Extracted data entries:
################

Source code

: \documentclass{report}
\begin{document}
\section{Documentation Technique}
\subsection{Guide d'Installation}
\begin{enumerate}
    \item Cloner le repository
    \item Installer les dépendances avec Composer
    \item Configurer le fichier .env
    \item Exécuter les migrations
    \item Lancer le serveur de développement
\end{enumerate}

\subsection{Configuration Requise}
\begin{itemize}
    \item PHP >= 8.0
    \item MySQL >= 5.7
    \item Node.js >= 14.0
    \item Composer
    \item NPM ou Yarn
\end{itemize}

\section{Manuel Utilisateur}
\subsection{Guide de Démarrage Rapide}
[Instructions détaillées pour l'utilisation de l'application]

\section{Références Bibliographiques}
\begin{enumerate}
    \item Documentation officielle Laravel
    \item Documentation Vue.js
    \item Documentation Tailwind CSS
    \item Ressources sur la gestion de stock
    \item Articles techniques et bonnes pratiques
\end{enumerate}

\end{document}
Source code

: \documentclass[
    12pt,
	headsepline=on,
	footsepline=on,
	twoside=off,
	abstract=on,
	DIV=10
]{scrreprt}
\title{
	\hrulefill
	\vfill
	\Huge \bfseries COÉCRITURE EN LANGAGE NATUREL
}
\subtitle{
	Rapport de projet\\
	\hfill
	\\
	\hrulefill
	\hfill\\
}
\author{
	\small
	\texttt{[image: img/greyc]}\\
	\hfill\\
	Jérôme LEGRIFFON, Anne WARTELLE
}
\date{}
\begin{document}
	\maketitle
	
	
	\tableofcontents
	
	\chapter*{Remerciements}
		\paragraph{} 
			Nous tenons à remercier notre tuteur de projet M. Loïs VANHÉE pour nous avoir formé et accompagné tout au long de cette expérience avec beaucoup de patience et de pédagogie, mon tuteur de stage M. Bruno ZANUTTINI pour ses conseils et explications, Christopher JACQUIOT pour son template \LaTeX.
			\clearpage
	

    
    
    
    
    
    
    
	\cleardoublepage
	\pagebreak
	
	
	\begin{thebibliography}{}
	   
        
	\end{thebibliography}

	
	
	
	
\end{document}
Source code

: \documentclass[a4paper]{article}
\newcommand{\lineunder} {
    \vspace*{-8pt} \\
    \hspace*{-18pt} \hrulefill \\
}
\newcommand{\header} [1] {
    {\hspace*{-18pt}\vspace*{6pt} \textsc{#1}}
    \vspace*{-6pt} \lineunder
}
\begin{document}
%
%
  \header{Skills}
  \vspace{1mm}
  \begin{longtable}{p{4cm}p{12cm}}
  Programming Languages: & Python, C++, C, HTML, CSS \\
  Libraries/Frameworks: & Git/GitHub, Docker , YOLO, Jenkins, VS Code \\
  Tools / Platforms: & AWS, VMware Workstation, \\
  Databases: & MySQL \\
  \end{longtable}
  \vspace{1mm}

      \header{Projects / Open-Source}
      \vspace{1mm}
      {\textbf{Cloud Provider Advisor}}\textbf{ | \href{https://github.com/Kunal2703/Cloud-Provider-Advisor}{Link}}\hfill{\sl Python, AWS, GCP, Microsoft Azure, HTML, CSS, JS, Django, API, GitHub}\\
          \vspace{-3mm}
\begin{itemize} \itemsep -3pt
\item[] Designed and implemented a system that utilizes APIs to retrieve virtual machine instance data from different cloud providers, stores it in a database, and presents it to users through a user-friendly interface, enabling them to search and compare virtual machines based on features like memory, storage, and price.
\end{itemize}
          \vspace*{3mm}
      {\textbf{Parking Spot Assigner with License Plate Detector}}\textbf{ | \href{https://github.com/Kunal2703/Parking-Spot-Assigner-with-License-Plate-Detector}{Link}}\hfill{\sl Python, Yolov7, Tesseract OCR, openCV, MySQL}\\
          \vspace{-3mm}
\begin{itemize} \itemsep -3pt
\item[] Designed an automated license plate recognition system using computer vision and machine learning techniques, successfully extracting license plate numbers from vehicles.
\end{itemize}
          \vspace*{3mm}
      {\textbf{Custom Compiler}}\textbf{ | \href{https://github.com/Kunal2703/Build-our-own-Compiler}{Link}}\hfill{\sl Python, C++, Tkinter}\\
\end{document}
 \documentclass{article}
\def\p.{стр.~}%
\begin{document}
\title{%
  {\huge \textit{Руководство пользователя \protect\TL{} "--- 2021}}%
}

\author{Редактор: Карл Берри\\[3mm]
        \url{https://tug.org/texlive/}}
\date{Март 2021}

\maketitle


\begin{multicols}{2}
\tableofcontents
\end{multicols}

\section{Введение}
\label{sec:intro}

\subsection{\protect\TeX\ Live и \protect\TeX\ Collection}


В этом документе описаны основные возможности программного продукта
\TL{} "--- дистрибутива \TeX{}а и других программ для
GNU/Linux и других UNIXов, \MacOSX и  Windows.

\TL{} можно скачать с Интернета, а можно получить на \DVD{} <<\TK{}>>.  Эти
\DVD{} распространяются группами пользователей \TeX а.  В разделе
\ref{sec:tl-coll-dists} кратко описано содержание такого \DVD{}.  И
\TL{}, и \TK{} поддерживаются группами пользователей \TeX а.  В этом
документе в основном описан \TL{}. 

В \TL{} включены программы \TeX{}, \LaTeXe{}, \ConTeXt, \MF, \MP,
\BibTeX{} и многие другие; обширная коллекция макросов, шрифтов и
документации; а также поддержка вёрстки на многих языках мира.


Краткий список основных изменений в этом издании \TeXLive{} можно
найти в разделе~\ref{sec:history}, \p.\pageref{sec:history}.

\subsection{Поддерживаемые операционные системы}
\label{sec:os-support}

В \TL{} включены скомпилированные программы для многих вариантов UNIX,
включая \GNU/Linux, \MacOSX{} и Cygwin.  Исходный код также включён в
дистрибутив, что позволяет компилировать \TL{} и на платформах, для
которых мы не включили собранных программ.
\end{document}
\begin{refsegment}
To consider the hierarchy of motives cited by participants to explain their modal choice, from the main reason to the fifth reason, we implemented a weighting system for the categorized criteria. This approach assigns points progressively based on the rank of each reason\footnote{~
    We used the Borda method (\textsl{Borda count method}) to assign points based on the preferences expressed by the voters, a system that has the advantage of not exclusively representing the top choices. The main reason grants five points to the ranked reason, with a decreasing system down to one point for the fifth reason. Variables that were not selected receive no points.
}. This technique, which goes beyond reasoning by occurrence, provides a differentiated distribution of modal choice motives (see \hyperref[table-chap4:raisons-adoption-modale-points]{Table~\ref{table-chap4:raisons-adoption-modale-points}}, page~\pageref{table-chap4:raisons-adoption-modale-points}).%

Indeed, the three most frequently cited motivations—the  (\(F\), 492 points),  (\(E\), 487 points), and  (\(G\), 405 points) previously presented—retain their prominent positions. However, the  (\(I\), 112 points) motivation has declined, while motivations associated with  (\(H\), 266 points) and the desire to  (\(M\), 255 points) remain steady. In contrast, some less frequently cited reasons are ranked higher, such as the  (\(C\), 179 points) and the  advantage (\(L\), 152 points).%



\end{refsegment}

################

__WHAT IS REQUIRED__:
Every record, restated word for word, should make up your reply.

__ANSWER TO THE PROBLEM__:
Source code

: \documentclass{report}
\begin{document}
\section{Documentation Technique}
\subsection{Guide d'Installation}
\begin{enumerate}
    \item Cloner le repository
    \item Installer les dépendances avec Composer
    \item Configurer le fichier .env
    \item Exécuter les migrations
    \item Lancer le serveur de développement
\end{enumerate}

\subsection{Configuration Requise}
\begin{itemize}
    \item PHP >= 8.0
    \item MySQL >= 5.7
    \item Node.js >= 14.0
    \item Composer
    \item NPM ou Yarn
\end{itemize}

\section{Manuel Utilisateur}
\subsection{Guide de Démarrage Rapide}
[Instructions détaillées pour l'utilisation de l'application]

\section{Références Bibliographiques}
\begin{enumerate}
    \item Documentation officielle Laravel
    \item Documentation Vue.js
    \item Documentation Tailwind CSS
    \item Ressources sur la gestion de stock
    \item Articles techniques et bonnes pratiques
\end{enumerate}

\end{document}
Source code

: \documentclass[
    12pt,
	headsepline=on,
	footsepline=on,
	twoside=off,
	abstract=on,
	DIV=10
]{scrreprt}
\title{
	\hrulefill
	\vfill
	\Huge \bfseries COÉCRITURE EN LANGAGE NATUREL
}
\subtitle{
	Rapport de projet\\
	\hfill
	\\
	\hrulefill
	\hfill\\
}
\author{
	\small
	\texttt{[image: img/greyc]}\\
	\hfill\\
	Jérôme LEGRIFFON, Anne WARTELLE
}
\date{}
\begin{document}
	\maketitle
	
	
	\tableofcontents
	
	\chapter*{Remerciements}
		\paragraph{} 
			Nous tenons à remercier notre tuteur de projet M. Loïs VANHÉE pour nous avoir formé et accompagné tout au long de cette expérience avec beaucoup de patience et de pédagogie, mon tuteur de stage M. Bruno ZANUTTINI pour ses conseils et explications, Christopher JACQUIOT pour son template \LaTeX.
			\clearpage
	

    
    
    
    
    
    
    
	\cleardoublepage
	\pagebreak
	
	
	\begin{thebibliography}{}
	   
        
	\end{thebibliography}

	
	
	
	
\end{document}
Source code

: \documentclass[a4paper]{article}
\newcommand{\lineunder} {
    \vspace*{-8pt} \\
    \hspace*{-18pt} \hrulefill \\
}
\newcommand{\header} [1] {
    {\hspace*{-18pt}\vspace*{6pt} \textsc{#1}}
    \vspace*{-6pt} \lineunder
}
\begin{document}
%
%
  \header{Skills}
  \vspace{1mm}
  \begin{longtable}{p{4cm}p{12cm}}
  Programming Languages: & Python, C++, C, HTML, CSS \\
  Libraries/Frameworks: & Git/GitHub, Docker , YOLO, Jenkins, VS Code \\
  Tools / Platforms: & AWS, VMware Workstation, \\
  Databases: & MySQL \\
  \end{longtable}
  \vspace{1mm}

      \header{Projects / Open-Source}
      \vspace{1mm}
      {\textbf{Cloud Provider Advisor}}\textbf{ | \href{https://github.com/Kunal2703/Cloud-Provider-Advisor}{Link}}\hfill{\sl Python, AWS, GCP, Microsoft Azure, HTML, CSS, JS, Django, API, GitHub}\\
          \vspace{-3mm}
\begin{itemize} \itemsep -3pt
\item[] Designed and implemented a system that utilizes APIs to retrieve virtual machine instance data from different cloud providers, stores it in a database, and presents it to users through a user-friendly interface, enabling them to search and compare virtual machines based on features like memory, storage, and price.
\end{itemize}
          \vspace*{3mm}
      {\textbf{Parking Spot Assigner with License Plate Detector}}\textbf{ | \href{https://github.com/Kunal2703/Parking-Spot-Assigner-with-License-Plate-Detector}{Link}}\hfill{\sl Python, Yolov7, Tesseract OCR, openCV, MySQL}\\
          \vspace{-3mm}
\begin{itemize} \itemsep -3pt
\item[] Designed an automated license plate recognition system using computer vision and machine learning techniques, successfully extracting license plate numbers from vehicles.
\end{itemize}
          \vspace*{3mm}
      {\textbf{Custom Compiler}}\textbf{ | \href{https://github.com/Kunal2703/Build-our-own-Compiler}{Link}}\hfill{\sl Python, C++, Tkinter}\\
\end{document}
 \documentclass{article}
\def\p.{стр.~}%
\begin{document}
\title{%
  {\huge \textit{Руководство пользователя \protect\TL{} "--- 2021}}%
}

\author{Редактор: Карл Берри\\[3mm]
        \url{https://tug.org/texlive/}}
\date{Март 2021}

\maketitle


\begin{multicols}{2}
\tableofcontents
\end{multicols}

\section{Введение}
\label{sec:intro}

\subsection{\protect\TeX\ Live и \protect\TeX\ Collection}


В этом документе описаны основные возможности программного продукта
\TL{} "--- дистрибутива \TeX{}а и других программ для
GNU/Linux и других UNIXов, \MacOSX и  Windows.

\TL{} можно скачать с Интернета, а можно получить на \DVD{} <<\TK{}>>.  Эти
\DVD{} распространяются группами пользователей \TeX а.  В разделе
\ref{sec:tl-coll-dists} кратко описано содержание такого \DVD{}.  И
\TL{}, и \TK{} поддерживаются группами пользователей \TeX а.  В этом
документе в основном описан \TL{}. 

В \TL{} включены программы \TeX{}, \LaTeXe{}, \ConTeXt, \MF, \MP,
\BibTeX{} и многие другие; обширная коллекция макросов, шрифтов и
документации; а также поддержка вёрстки на многих языках мира.


Краткий список основных изменений в этом издании \TeXLive{} можно
найти в разделе~\ref{sec:history}, \p.\pageref{sec:history}.

\subsection{Поддерживаемые операционные системы}
\label{sec:os-support}

В \TL{} включены скомпилированные программы для многих вариантов UNIX,
включая \GNU/Linux, \MacOSX{} и Cygwin.  Исходный код также включён в
дистрибутив, что позволяет компилировать \TL{} и на платформах, для
которых мы не включили собранных программ.
\end{document}
\begin{refsegment}
To consider the hierarchy of motives cited by participants to explain their modal choice, from the main reason to the fifth reason, we implemented a weighting system for the categorized criteria. This approach assigns points progressively based on the rank of each reason\footnote{~
    We used the Borda method (\textsl{Borda count method}) to assign points based on the preferences expressed by the voters, a system that has the advantage of not exclusively representing the top choices. The main reason grants five points to the ranked reason, with a decreasing system down to one point for the fifth reason. Variables that were not selected receive no points.
}. This technique, which goes beyond reasoning by occurrence, provides a differentiated distribution of modal choice motives (see \hyperref[table-chap4:raisons-adoption-modale-points]{Table~\ref{table-chap4:raisons-adoption-modale-points}}, page~\pageref{table-chap4:raisons-adoption-modale-points}).%

Indeed, the three most frequently cited motivations—the  (\(F\), 492 points),  (\(E\), 487 points), and  (\(G\), 405 points) previously presented—retain their prominent positions. However, the  (\(I\), 112 points) motivation has declined, while motivations associated with  (\(H\), 266 points) and the desire to  (\(M\), 255 points) remain steady. In contrast, some less frequently cited reasons are ranked higher, such as the  (\(C\), 179 points) and the  advantage (\(L\), 152 points).%



\end{refsegment}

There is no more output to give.